A Japanese court has upheld the death sentence for a high-ranking former Aum Supreme Truth cult member over the murder of an anti-sect lawyer and his family.
The Tokyo High Court rejected an appeal by Kiyohide Hayakawa, 54, who was one of the founding members of the doomsday cult and built a plant to produce the Nazi-invented Sarin nerve gas at the foot of Mount Fuji.
The Aum cult earned worldwide notoriety in March 1995 by spreading Sarin on the Tokyo subway, killing 12 people and injuring thousands.
Hayakawa was convicted of strangling Tsutsumi Sakamoto, 33, his 29-year-old wife and baby son in 1989, constructing the Sarin plant and the murder of a cult follower, among other crimes.
The bodies of Sakamoto, an anti-cult campaigner who gave advice to cult deserters, his wife Satoko and one-year-old son were only discovered in September 1995, buried in shallow graves.
Dressed in a grey business suit and open-necked shirt, Hayakwa stood rigidly at the witness stand Friday as presiding judge Taketaka Nakagawa rejected his appeal and said "it was fair that the initial ruling judged he had played a crucial role" in the assault.
He bowed slightly and returned to his seat in the dock, silently jotting down something on a notebook and smiling to the public gallery as if he recognised a friend, according to Jiji Press news agency.

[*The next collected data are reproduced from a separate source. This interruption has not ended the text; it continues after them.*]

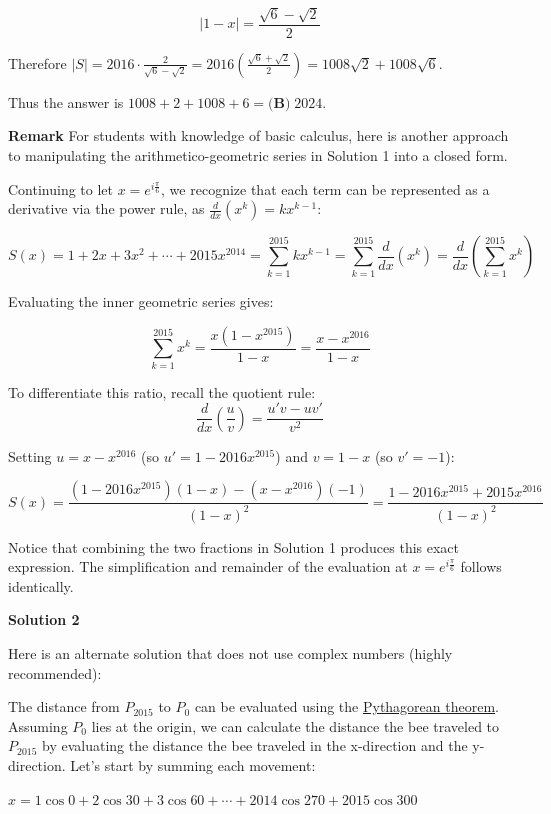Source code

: \begin{enumerate}
 \[|1-x|=\frac{\sqrt{6}-\sqrt{2}}{2}\]

 Therefore $|S|=2016\cdot\frac{2}{\sqrt{6}-\sqrt{2}}=2016\left(\frac{\sqrt{6}+\sqrt{2}}{2}\right)=1008\sqrt{2}+1008 \sqrt{6}$.

 Thus the answer is $1008+2+1008+6=\boxed{\textbf{(B)}\; 2024}$.

 \textbf{Remark} For students with knowledge of basic calculus, here is another approach to manipulating the arithmetico-geometric series in Solution 1 into a closed form. 

 Continuing to let $x=e^{i\frac{\pi}{6}}$, we recognize that each term can be represented as a derivative via the power rule, as $\frac{d}{dx}(x^{k})=kx^{k-1}$:

 
 \[S(x)=1 + 2x + 3x^{2} + \cdots + 2015x^{2014} = \sum_{k=1}^{2015}kx^{k-1} = \sum_{k=1}^{2015}\frac{d}{dx}(x^k) = \frac{d}{dx}\left(\sum_{k=1}^{2015}x^{k}\right)\]

 Evaluating the inner geometric series gives:

 
 \[\sum_{k=1}^{2015}x^{k}=\frac{x(1-x^{2015})}{1-x}=\frac{x-x^{2016}}{1-x}\]

 To differentiate this ratio, recall the quotient rule:
 \[\frac{d}{dx}\left(\frac{u}{v}\right)=\frac{u'v-uv'}{v^2}\]

 Setting $u=x-x^{2016}$ (so $u'=1-2016x^{2015}$) and $v=1-x$ (so $v'=-1$):

 
 \[S(x)=\frac{(1-2016x^{2015})(1-x)-(x-x^{2016})(-1)}{(1-x)^{2}}=\frac{1-2016x^{2015}+2015x^{2016}}{(1-x)^{2}}\]

 Notice that combining the two fractions in Solution 1 produces this exact expression. The simplification and remainder of the evaluation at $x=e^{i\frac{\pi}{6}}$ follows identically.

 



\textbf{Solution 2}

Here is an alternate solution that does not use complex numbers (highly recommended):

 The distance from $P_{2015}$ to $P_0$ can be evaluated using the \href{https://artofproblemsolving.com/wiki/index.php?title=Pythagorean\_theorem}{Pythagorean theorem}. Assuming $P_0$ lies at the origin, we can calculate the distance the bee traveled to $P_{2015}$ by evaluating the distance the bee traveled in the x-direction and the y-direction. Let's start by summing each movement:

 $x=1\cos{0}+2\cos{30}+3\cos{60}+\cdots+2014\cos{270}+2015\cos{300}$


\end{enumerate}
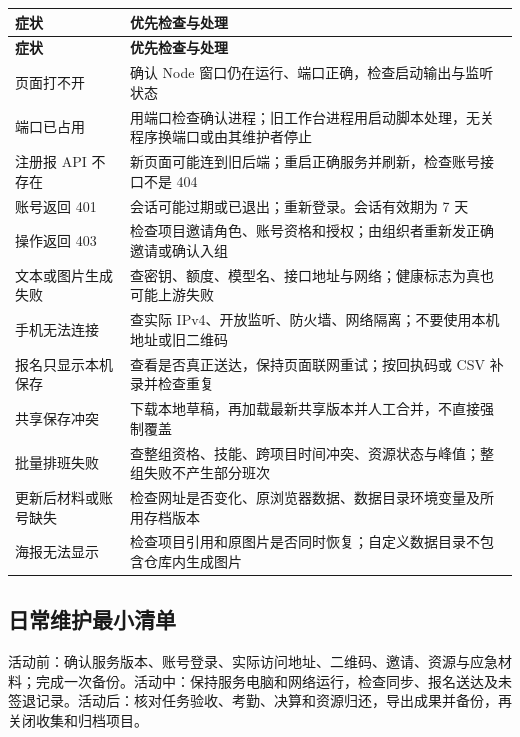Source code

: \documentclass[UTF8,fontset=windows,zihao=-4,a4paper]{ctexart}
\begin{document}
\begingroup\small\setlength{\tabcolsep}{5pt}\renewcommand{\arraystretch}{1.28}
\begin{longtable}{>{\raggedright\arraybackslash}p{0.28\dimexpr\linewidth-4\tabcolsep\relax}>{\raggedright\arraybackslash}p{0.72\dimexpr\linewidth-4\tabcolsep\relax}}
\toprule
\textbf{症状} & \textbf{优先检查与处理} \\
\midrule\endfirsthead
\toprule
\textbf{症状} & \textbf{优先检查与处理} \\
\midrule\endhead
\bottomrule\endfoot
页面打不开 & 确认 Node 窗口仍在运行、端口正确，检查启动输出与监听状态 \\
端口已占用 & 用端口检查确认进程；旧工作台进程用启动脚本处理，无关程序换端口或由其维护者停止 \\
注册报 API 不存在 & 新页面可能连到旧后端；重启正确服务并刷新，检查账号接口不是 404 \\
账号返回 401 & 会话可能过期或已退出；重新登录。会话有效期为 7 天 \\
操作返回 403 & 检查项目邀请角色、账号资格和授权；由组织者重新发正确邀请或确认入组 \\
文本或图片生成失败 & 查密钥、额度、模型名、接口地址与网络；健康标志为真也可能上游失败 \\
手机无法连接 & 查实际 IPv4、开放监听、防火墙、网络隔离；不要使用本机地址或旧二维码 \\
报名只显示本机保存 & 查看是否真正送达，保持页面联网重试；按回执码或 CSV 补录并检查重复 \\
共享保存冲突 & 下载本地草稿，再加载最新共享版本并人工合并，不直接强制覆盖 \\
批量排班失败 & 查整组资格、技能、跨项目时间冲突、资源状态与峰值；整组失败不产生部分班次 \\
更新后材料或账号缺失 & 检查网址是否变化、原浏览器数据、数据目录环境变量及所用存档版本 \\
海报无法显示 & 检查项目引用和原图片是否同时恢复；自定义数据目录不包含仓库内生成图片 \\
\end{longtable}\endgroup

\subsection*{日常维护最小清单}

活动前：确认服务版本、账号登录、实际访问地址、二维码、邀请、资源与应急材料；完成一次备份。活动中：保持服务电脑和网络运行，检查同步、报名送达及未签退记录。活动后：核对任务验收、考勤、决算和资源归还，导出成果并备份，再关闭收集和归档项目。
\end{document}
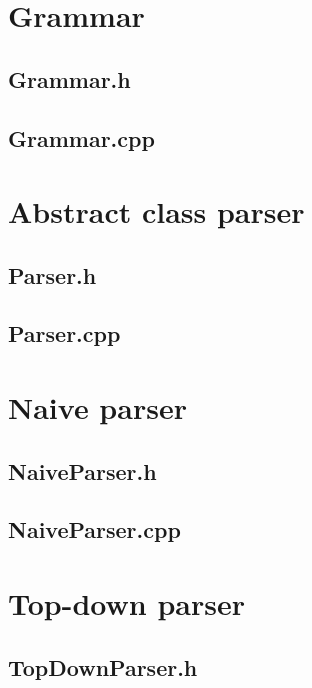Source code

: 
\section*{Grammar}

\subsection*{Grammar.h}


\subsection*{Grammar.cpp}


\section*{Abstract class parser}

\subsection*{Parser.h}


\subsection*{Parser.cpp}


\section*{Naive parser}

\subsection*{NaiveParser.h}


\subsection*{NaiveParser.cpp}


\section*{Top-down parser}

\subsection*{TopDownParser.h}


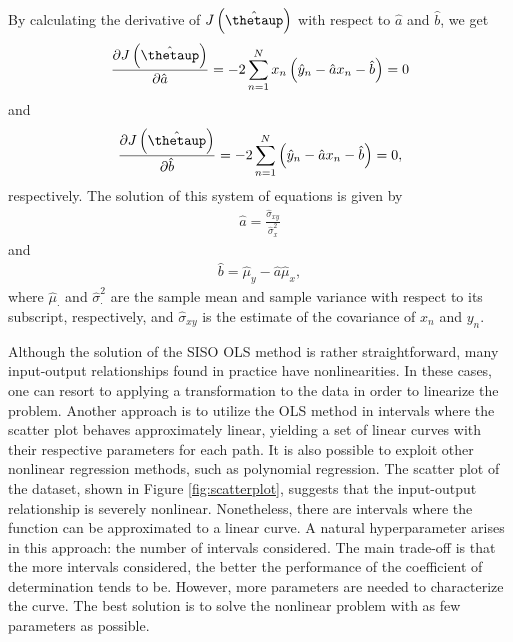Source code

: \documentclass[english]{sobraep}
\begin{document}
By calculating the derivative of \(J\left( \hat{\boldsymbol{\thetaup}} \right)\) with respect to \(\hat{a}\) and \(\hat{b}\), we get
\begin{align}
    \frac{\partial J\left( \hat{\boldsymbol{\thetaup}} \right)}{\partial \hat{a}} = -2 \sum_{n=1}^{N} x_n\left( \hat{y}_n - \hat{a}x_n - \hat{b} \right) = 0
\end{align}
and
\begin{align}
    \frac{\partial J\left( \hat{\boldsymbol{\thetaup}} \right)}{\partial \hat{b}} = -2 \sum_{n=1}^{N} \left( \hat{y}_n - \hat{a}x_n - \hat{b} \right) = 0,
\end{align}
respectively. The solution of this system of equations is given by
\begin{align}
    \hat{a} = \frac{\hat{\sigma}_{xy}}{\hat{\sigma}^2_x}
\end{align}
and
\begin{align}
\hat{b} = \hat{\mu}_y - \hat{a}\hat{\mu}_x,
\end{align}
where \(\hat{\mu}_{\cdot}\) and \(\hat{\sigma}_{\cdot}^2\) are the sample mean and sample variance with respect to its subscript, respectively, and \(\hat{\sigma}_{xy}\) is the estimate of the covariance of \(x_n\) and \(y_n\).

Although the solution of the SISO OLS method is rather straightforward, many input-output relationships found in practice have nonlinearities. In these cases, one can resort to applying a transformation to the data in order to linearize the problem. Another approach is to utilize the OLS method in intervals where the scatter plot behaves approximately linear, yielding a set of linear curves with their respective parameters for each path. It is also possible to exploit other nonlinear regression methods, such as polynomial regression. The scatter plot of the dataset, shown in Figure \ref{fig:scatterplot}, suggests that the input-output relationship is severely nonlinear. Nonetheless, there are intervals where the function can be approximated to a linear curve. A natural hyperparameter arises in this approach: the number of intervals considered. The main trade-off is that the more intervals considered, the better the performance of the coefficient of determination tends to be. However, more parameters are needed to characterize the curve. The best solution is to solve the nonlinear problem with as few parameters as possible.
\end{document}
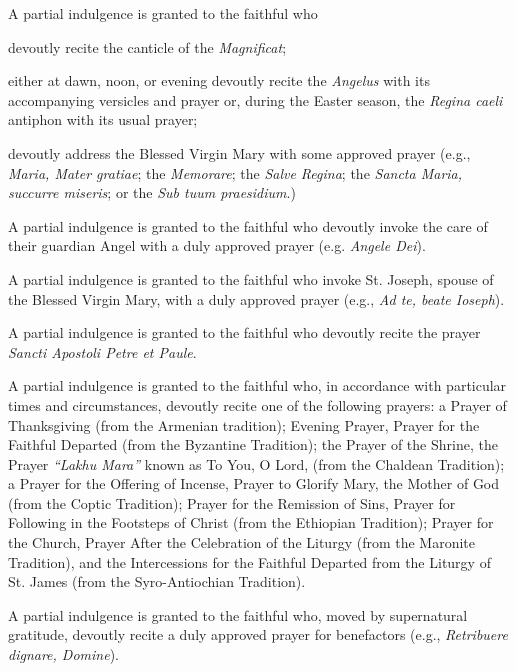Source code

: \documentclass[12pt]{article}
\newcommand{\emphasis}[1]{\emph{#1}}
\newcommand{\emphasis}[1]{\textsl{#1}}
\newcommand{\foreign}[1]{\emphasis{#1}}
\begin{document}
 A partial indulgence is granted to the faithful who

 devoutly recite the canticle of the \foreign{Magnificat};

 either at dawn, noon, or evening devoutly recite the \foreign{Angelus} with its accompanying versicles and prayer or, during the Easter season, the \foreign{Regina caeli} antiphon with its usual prayer;

 devoutly address the Blessed Virgin Mary with some approved prayer (e.g., \foreign{Maria, Mater gratiae}; the \foreign{Memorare}; the \foreign{Salve Regina}; the \foreign{Sancta Maria, succurre miseris}; or the \foreign{Sub tuum praesidium}.)

\hypertarget{grant18}{}
A partial indulgence is granted to the faithful who devoutly invoke the care of their guardian Angel with a duly approved prayer (e.g. \foreign{Angele Dei}).

\hypertarget{grant19}{}
A partial indulgence is granted to the faithful who invoke St. Joseph, spouse of the Blessed Virgin Mary, with a duly approved prayer (e.g., \foreign{Ad te, beate Ioseph}).

\hypertarget{grant20}{}
A partial indulgence is granted to the faithful who devoutly recite the prayer \foreign{Sancti Apostoli Petre et Paule}.

\hypertarget{grant23}{}
 A partial indulgence is granted to the faithful who, in accordance with particular times and circumstances, devoutly recite one of the following prayers: a Prayer of Thanksgiving (from the Armenian tradition); Evening Prayer, Prayer for the Faithful Departed (from the Byzantine Tradition); the Prayer of the Shrine, the Prayer \foreign{``Lakhu Mara''} known as To You, O Lord, (from the Chaldean Tradition); a Prayer for the Offering of Incense, Prayer to Glorify Mary, the Mother of God (from the Coptic Tradition); Prayer for the Remission of Sins, Prayer for Following in the Footsteps of Christ (from the Ethiopian Tradition); Prayer for the Church, Prayer After the Celebration of the Liturgy (from the Maronite Tradition), and the Intercessions for the Faithful Departed from the Liturgy of St. James (from the Syro-Antiochian Tradition).

\hypertarget{grant24}{}
A partial indulgence is granted to the faithful who, moved by supernatural gratitude, devoutly recite a duly approved prayer for benefactors (e.g., \foreign{Retribuere dignare, Domine}).
\end{document}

Tomoyuki Oyama, the 73-year-old father of Satoko, the murdered wife, urged Hayakawa not to lodge a further appeal, while a defence lawyer told reporters his client would take the case to the Supreme Court.
"Our belief that he should face capital punishment is unchanged although it will not heal our sorrow," Oyama said in a statement.
Hayakawa was sentenced to hang in July 2000. Hayakawa was convicted of personally throttling Sakamoto's wife as the couple begged the Aum followers not to harm their baby boy.
His defence counsel had argued his mind had been under the control of Aum guru Shoko Asahara, who was himself sentenced to death in February after a marathon trial.